COLOMBO: The Sri Lankan rupee was steady on Tuesday as exporter dollar conversions were offset by thin importer demand and greenback buying by a state bank, dealers said.
The rupee was at 130.33/37 per dollar as of 0607 GMT, little changed from Monday's close of 130.35/37, the highest since June 28, 2013. It gained 0.19 percent in the three sessions through Monday. "Still, there is appreciation pressure.
Today there were exporter conversions amid thin importer dollar demand.

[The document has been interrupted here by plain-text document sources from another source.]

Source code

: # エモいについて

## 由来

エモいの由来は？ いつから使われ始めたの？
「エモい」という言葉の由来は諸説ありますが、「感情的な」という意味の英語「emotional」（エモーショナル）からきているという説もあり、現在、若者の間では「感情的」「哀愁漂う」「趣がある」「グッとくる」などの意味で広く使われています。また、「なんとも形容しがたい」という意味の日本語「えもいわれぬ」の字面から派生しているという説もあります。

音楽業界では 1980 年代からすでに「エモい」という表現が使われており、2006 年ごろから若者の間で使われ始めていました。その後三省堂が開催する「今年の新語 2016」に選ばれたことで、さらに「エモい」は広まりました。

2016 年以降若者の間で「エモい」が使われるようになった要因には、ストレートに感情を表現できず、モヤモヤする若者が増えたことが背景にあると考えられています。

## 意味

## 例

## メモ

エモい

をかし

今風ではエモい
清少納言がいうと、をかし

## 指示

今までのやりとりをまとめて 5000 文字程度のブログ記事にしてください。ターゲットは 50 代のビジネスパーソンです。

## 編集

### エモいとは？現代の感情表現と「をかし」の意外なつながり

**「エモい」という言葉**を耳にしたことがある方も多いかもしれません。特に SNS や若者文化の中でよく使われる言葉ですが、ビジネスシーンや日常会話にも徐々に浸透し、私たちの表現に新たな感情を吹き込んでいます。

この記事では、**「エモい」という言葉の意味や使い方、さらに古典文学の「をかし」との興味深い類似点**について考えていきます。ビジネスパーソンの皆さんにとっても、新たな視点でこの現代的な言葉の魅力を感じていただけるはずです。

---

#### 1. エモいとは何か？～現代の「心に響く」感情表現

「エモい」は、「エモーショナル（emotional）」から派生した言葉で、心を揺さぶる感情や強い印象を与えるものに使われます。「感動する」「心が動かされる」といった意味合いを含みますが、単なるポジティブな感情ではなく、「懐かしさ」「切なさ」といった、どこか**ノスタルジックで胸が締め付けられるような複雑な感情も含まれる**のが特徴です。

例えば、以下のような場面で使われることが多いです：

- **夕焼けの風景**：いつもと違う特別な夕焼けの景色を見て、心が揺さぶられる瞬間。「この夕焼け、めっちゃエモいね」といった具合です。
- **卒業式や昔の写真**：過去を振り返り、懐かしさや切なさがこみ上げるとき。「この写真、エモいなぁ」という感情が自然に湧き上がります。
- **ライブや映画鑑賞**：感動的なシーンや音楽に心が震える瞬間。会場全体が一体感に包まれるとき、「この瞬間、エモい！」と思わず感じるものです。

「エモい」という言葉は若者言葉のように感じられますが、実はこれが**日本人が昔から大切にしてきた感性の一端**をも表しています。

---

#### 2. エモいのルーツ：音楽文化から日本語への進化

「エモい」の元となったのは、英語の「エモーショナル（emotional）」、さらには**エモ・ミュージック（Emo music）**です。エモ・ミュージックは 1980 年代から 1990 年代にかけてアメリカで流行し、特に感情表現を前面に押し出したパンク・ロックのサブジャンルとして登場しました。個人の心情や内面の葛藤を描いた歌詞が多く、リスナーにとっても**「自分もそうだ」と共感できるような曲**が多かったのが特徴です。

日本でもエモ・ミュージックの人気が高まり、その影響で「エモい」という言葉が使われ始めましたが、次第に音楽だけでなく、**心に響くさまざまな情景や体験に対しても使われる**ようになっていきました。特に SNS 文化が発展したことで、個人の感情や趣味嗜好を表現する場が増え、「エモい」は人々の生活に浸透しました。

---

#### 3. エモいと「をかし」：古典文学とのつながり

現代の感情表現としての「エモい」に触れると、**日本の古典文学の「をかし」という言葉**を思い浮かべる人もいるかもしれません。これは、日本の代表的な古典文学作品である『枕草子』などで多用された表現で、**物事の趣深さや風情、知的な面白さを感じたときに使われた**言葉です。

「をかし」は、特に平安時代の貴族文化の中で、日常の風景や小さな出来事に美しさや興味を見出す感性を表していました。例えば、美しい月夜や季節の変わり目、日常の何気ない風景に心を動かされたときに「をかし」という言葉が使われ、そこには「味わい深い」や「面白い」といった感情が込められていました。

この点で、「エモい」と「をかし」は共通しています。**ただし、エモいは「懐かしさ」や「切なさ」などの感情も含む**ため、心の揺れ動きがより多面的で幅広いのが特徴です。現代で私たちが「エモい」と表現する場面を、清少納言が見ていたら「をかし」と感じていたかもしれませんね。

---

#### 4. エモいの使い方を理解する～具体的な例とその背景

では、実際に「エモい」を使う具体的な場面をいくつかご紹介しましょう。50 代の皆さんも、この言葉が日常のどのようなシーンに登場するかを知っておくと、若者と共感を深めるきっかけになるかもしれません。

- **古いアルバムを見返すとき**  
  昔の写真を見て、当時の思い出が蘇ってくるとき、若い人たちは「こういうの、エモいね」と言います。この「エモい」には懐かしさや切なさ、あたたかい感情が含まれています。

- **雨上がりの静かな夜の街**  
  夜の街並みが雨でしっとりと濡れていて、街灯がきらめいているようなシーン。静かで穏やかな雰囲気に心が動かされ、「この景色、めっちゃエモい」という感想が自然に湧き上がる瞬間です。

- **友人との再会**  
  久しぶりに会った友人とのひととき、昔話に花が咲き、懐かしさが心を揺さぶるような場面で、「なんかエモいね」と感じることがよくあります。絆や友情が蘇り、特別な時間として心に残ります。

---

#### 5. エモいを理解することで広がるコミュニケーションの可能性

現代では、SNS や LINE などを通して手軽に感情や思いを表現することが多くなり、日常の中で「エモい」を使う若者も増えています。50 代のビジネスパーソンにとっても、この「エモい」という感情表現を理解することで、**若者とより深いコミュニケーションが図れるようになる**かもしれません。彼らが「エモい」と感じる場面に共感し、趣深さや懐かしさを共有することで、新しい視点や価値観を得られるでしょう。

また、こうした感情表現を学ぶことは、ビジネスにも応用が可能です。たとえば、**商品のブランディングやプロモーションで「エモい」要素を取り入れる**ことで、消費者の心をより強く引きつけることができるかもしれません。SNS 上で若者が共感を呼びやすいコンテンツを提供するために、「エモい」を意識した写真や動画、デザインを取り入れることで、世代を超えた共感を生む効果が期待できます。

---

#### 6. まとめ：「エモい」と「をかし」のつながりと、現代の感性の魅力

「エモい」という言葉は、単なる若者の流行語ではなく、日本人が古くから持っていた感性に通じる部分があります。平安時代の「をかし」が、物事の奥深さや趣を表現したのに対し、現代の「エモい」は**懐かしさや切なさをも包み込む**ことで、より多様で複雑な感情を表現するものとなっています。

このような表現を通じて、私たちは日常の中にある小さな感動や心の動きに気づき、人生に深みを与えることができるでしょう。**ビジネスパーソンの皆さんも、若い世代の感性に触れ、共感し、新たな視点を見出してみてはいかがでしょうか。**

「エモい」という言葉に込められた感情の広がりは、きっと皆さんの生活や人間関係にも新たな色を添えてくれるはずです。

But we saw a state bank buying dollar at 130.35 rupees," said a currency dealer.
Central bank Governor Ajith Nivard Cabraal on Friday told Reuters that the central bank has been "giving effect to the present trend in a gradual manner". Dealers said steady inflows from remittances and exporter conversions amid lack of importer dollar demand led to appreciation in the local currency.
Many dealers said the rupee would be under upward pressure until credit growth and imports reverse their trends.
Despite a multi-year low interest rate regime, latest data showed private sector credit grew 4.4 percent in February from a year earlier, the slowest expansion since May 2010, while imports in February fell 6.2 percent on year.
Dealers said lack of credit expansion and a contraction in imports could hit economic growth unless the government props up expansion through infrastructure funding.
The central bank, in its monetary policy statement last month, however, expressed confidence that private sector credit growth would rebound in the second quarter and push up the pace of economic growth.
The currency has hovered between 130.55 and 130.70 since March 3 through Thursday, Thomson Reuters data showed, with the central bank intervening to smoothen any sharp volatility. Sri Lanka's main stock index was down 0.08 percent, or 4.95 points, at 6,298.21 as of 0617 GMT.
Turnover was at 440.2 million rupees ($3.38 million), with 20.3 million shares changing hands.
Stockbrokers say many investors have been compelled to return to the market due to multi-year low interest rates, which has made fixed-income assets less attractive.